見出し画像

フランスでタイヤがパンク 〜承〜

フランスからオランダへの帰り道。パリから約100km辺りで突然左後ろタイヤがバーストしてしまい、何とかレッカー車を呼ぶところまで漕ぎ着けたのですが、時刻は既に夜の21:00過ぎ。
※詳しくは前編をご覧下さい。

こんな名も知れぬフランスの一角で、レッカー車を待つなんて、とんだ長期戦になるだろうと予想し、運転席のシートを倒してちょっとリラックスと思った矢先、パトカーがやって来て、フランスの警官が何やってんだ?と言わんばかりに横付けして来たので、運転席の窓を開けて、ズタボロになった左後ろタイヤを指差すと、「あ〜、なるほどね」と、特に免許証やコロナの陰性証明や、夜間外出許可証などの提示を求められることもなく、(当時フランスは夜間外出制限が敷かれていました。

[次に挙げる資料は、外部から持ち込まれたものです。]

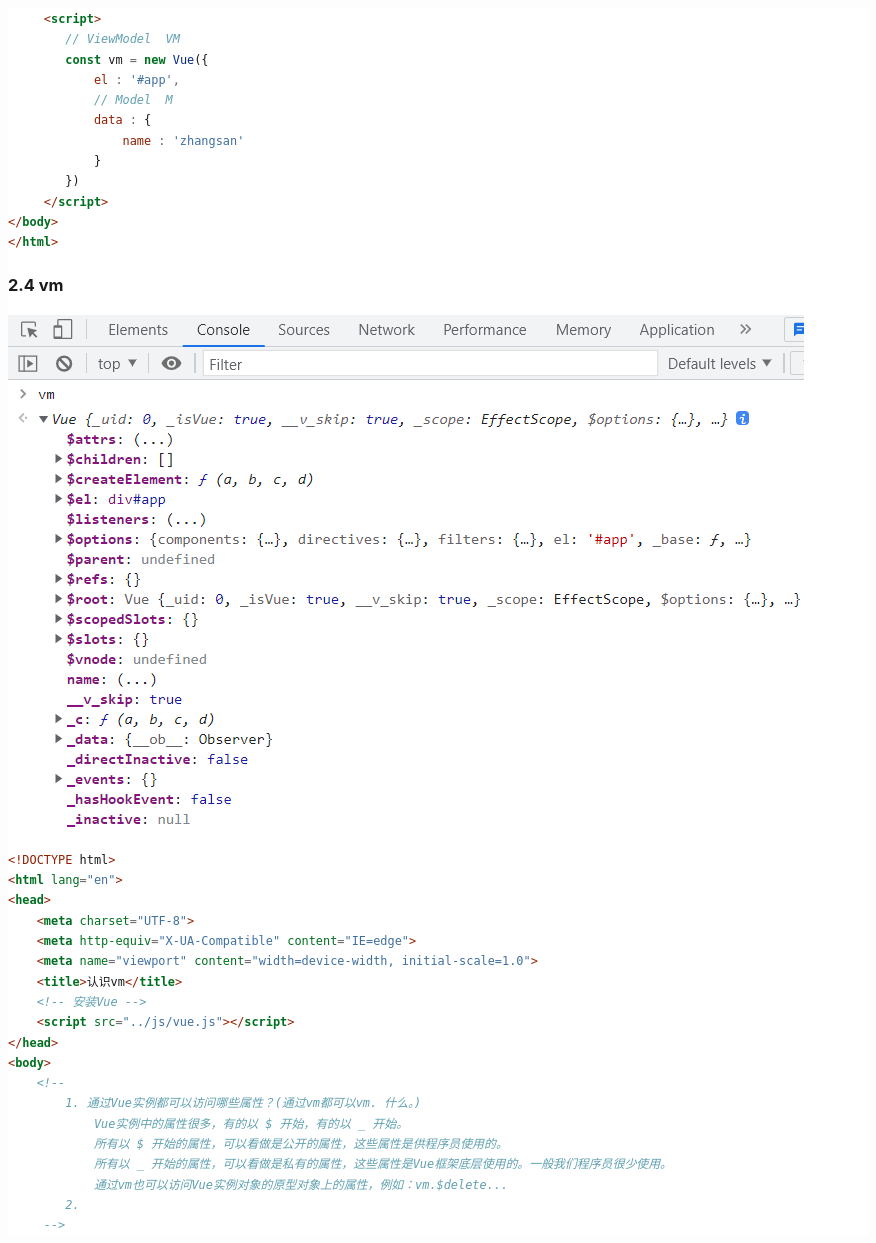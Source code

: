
 ```html
     <script>
        // ViewModel  VM
        const vm = new Vue({
            el : '#app',
            // Model  M
            data : {
                name : 'zhangsan'
            }
        })
     </script>
</body>
</html>
```

### 2.4 vm

![MVVM思想](../MDImg/vue/2.3.4vm.png)

```html
<!DOCTYPE html>
<html lang="en">
<head>
    <meta charset="UTF-8">
    <meta http-equiv="X-UA-Compatible" content="IE=edge">
    <meta name="viewport" content="width=device-width, initial-scale=1.0">
    <title>认识vm</title>
    <!-- 安装Vue -->
    <script src="../js/vue.js"></script>
</head>
<body>
    <!-- 
        1. 通过Vue实例都可以访问哪些属性？(通过vm都可以vm. 什么。)
            Vue实例中的属性很多，有的以 $ 开始，有的以 _ 开始。
            所有以 $ 开始的属性，可以看做是公开的属性，这些属性是供程序员使用的。
            所有以 _ 开始的属性，可以看做是私有的属性，这些属性是Vue框架底层使用的。一般我们程序员很少使用。
            通过vm也可以访问Vue实例对象的原型对象上的属性，例如：vm.$delete...
        2. 
     -->
```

)そのままパトカーは行ってしまいました。

ホッとするやら心細いやらw ヨーロッパの夏の陽が長いとはいえ、さすがに辺りは段々薄暗くなってきつつあったのですが、それから数分でレッカー車が到着しました。

「早っ!何かの間違いでは?!」と一瞬疑ったのですが、レッカー車を運転するおじさんにはちゃんと話が通っており、ズタボロの左後ろタイヤを確認すると、手際良く車をレッカー車の荷台に載せる段取りに入りました。

レッカー車のおじさんがおそらくフランス語で何やらしゃべって来たので、イングリッシュプリーズと言うと、カチっと英語に切り替えてくれ、どうやら荷台に積んだ車に乗り込めということだったので、素直に乗り込みました。
#ヒアリングは雰囲気
#英語フランス語バイリンガルかっこえー

そのサービスエリアを縦断し、出口付近にあるガソリンスタンドに差し掛かると、そのレッカー車はそこで一時停止。

おじさんがトイレにでも行くのかな?と荷台の車の中から様子を伺っていると、そのガソリンスタンドに先に停まっていた小さいワゴン車に乗っていた黒人系の若者数名とおじさんが何やら会話し始めました。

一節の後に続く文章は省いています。